Layer Responsibilities

  • Rename raw source fields into analytics-friendly names.
  • Cast order, customer, branch, item, date, money, and coordinate fields.
  • Preserve the raw business grain instead of aggregating too early.
  • Stage the TCMB EVDS CPI seed at monthly grain.
  • Add basic dbt tests for identifiers, required fields, uniqueness, and CPI validity.

Model Summary

Model Grain Main role
stg_orders One row per order header Standardizes order IDs, branch/customer IDs, order dates, customer name, and nominal basket value.
stg_order_details One row per order line Standardizes item IDs, quantities, source unit prices, and paid line totals.
stg_branch One row per branch/town coverage row Cleans branch geography, branch towns, covered towns, and latitude/longitude values.
stg_raw_customers One row per customer Parses semicolon-delimited raw customer records into profile and address fields.
stg_raw_categories One row per product item Exposes product category hierarchy, brand, item code, and item name.
stg_cpi_monthly One row per CPI month Stages monthly TCMB EVDS CPI index values from the dbt seed.

Important Grain Notes

stg_orders and stg_order_details stay separate because they represent different facts: order headers and order lines. This keeps basket-level revenue and line-level product behavior available without forcing one early definition.
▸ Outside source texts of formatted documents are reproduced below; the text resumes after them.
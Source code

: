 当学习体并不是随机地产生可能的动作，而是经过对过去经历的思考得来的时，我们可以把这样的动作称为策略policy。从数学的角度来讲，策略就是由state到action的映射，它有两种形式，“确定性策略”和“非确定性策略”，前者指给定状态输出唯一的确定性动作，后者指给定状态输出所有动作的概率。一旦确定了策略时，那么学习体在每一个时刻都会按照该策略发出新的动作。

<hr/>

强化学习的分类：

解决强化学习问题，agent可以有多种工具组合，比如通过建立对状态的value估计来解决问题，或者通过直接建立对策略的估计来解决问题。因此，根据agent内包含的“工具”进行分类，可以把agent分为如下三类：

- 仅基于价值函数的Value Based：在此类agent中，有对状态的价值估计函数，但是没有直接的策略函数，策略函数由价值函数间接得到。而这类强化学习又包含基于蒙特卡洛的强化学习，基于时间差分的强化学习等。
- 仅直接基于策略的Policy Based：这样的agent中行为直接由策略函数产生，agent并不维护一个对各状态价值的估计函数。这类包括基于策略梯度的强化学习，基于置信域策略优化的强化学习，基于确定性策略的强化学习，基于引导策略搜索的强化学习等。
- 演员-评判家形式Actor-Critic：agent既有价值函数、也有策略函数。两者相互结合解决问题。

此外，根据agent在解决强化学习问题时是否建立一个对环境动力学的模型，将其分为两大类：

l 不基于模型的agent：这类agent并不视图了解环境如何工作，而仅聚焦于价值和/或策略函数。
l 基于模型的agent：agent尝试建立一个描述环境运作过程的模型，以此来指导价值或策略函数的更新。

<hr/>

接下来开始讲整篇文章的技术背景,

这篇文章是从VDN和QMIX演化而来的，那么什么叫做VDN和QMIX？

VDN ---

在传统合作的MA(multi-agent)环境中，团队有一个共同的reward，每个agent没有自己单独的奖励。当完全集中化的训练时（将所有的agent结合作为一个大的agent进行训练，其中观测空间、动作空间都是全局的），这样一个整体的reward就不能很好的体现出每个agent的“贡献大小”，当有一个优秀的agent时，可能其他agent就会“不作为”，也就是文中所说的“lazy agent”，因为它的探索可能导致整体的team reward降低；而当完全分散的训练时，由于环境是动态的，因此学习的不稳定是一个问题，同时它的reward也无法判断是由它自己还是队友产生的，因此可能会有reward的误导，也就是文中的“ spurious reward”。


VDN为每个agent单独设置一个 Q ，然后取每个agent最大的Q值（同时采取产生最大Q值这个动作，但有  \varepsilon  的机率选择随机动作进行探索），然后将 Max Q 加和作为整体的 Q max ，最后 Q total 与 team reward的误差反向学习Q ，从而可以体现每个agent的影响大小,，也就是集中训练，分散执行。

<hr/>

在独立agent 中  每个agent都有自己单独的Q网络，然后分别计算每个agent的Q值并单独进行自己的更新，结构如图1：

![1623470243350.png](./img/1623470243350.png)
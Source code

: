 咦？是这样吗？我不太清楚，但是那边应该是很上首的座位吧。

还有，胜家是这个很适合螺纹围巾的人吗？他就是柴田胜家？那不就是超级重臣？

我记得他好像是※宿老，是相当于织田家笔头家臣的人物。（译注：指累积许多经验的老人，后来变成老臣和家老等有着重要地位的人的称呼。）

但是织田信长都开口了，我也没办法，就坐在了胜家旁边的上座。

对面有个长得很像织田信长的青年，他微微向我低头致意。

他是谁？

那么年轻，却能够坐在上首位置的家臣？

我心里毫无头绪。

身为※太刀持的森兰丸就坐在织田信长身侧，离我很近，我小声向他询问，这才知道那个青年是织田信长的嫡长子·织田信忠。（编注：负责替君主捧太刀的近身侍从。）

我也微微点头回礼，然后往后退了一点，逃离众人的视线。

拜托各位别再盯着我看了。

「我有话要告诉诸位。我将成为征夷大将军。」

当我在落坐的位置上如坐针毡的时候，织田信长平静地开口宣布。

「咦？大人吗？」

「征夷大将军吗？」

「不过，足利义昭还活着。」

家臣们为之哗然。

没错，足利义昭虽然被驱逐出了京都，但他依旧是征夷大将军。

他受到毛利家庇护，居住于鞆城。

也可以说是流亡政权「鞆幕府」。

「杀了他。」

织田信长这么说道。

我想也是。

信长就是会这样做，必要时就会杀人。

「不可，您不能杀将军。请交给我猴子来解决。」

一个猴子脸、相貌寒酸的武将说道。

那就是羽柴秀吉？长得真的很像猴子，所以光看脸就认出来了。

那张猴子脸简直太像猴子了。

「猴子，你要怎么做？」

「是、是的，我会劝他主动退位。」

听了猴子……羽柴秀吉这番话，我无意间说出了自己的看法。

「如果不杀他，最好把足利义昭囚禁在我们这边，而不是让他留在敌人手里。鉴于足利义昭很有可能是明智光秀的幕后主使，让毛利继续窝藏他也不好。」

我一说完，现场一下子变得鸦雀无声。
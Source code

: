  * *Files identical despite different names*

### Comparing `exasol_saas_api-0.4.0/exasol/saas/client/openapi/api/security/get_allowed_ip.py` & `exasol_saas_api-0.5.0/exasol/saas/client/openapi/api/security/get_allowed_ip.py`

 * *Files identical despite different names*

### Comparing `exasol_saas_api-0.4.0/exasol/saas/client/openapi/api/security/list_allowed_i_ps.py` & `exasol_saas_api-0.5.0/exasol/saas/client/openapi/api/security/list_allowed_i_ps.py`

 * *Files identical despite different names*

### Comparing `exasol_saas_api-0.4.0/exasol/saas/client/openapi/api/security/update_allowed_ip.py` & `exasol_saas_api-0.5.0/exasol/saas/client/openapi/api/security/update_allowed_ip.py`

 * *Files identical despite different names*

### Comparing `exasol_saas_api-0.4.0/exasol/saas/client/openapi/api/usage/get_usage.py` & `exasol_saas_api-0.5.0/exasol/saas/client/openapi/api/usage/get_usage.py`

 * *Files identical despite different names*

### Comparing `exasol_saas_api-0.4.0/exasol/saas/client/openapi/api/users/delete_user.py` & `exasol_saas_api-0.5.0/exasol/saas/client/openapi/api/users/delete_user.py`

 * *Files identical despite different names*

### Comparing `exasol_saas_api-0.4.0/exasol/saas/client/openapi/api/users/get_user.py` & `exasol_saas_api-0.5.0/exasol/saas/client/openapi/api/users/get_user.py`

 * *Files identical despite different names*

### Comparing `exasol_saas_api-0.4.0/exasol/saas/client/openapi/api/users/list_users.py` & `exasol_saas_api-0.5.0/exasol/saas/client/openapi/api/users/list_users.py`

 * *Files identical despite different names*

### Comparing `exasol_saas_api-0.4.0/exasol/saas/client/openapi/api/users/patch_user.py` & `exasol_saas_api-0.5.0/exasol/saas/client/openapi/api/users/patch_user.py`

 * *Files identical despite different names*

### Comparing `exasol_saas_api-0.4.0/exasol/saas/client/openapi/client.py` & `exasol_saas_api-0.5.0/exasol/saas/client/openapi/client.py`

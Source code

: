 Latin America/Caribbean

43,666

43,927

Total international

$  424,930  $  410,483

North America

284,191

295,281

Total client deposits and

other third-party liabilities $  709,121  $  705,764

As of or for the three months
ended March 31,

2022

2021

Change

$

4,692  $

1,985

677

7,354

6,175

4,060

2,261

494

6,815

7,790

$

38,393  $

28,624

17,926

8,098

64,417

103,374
stg_branch is a coverage table, not a one-row-per-branch dimension. A branch can appear multiple times for different covered towns, so downstream branch fact models use int_branch_dim when they need a safe one-row-per-branch join.

stg_cpi_monthly is monthly by design. Later revenue and product-pricing models join to CPI through month keys so nominal values can be converted into January 2021 Turkish lira.

Downstream Use

Analysis path Staging inputs
Revenue and inflation analysis stg_orders, stg_order_details, stg_cpi_monthly
Product price and category analysis stg_order_details, stg_orders, stg_raw_categories, stg_cpi_monthly
Customer health, growth, and retention analysis stg_orders, stg_order_details, stg_raw_customers
Regional revenue and branch analysis stg_orders, stg_order_details, stg_branch, stg_raw_categories

Validation Focus

The staging tests check that key identifiers and required fields are present, that unique source entities remain unique where expected, and that CPI values are valid before they are used in inflation-adjusted metrics.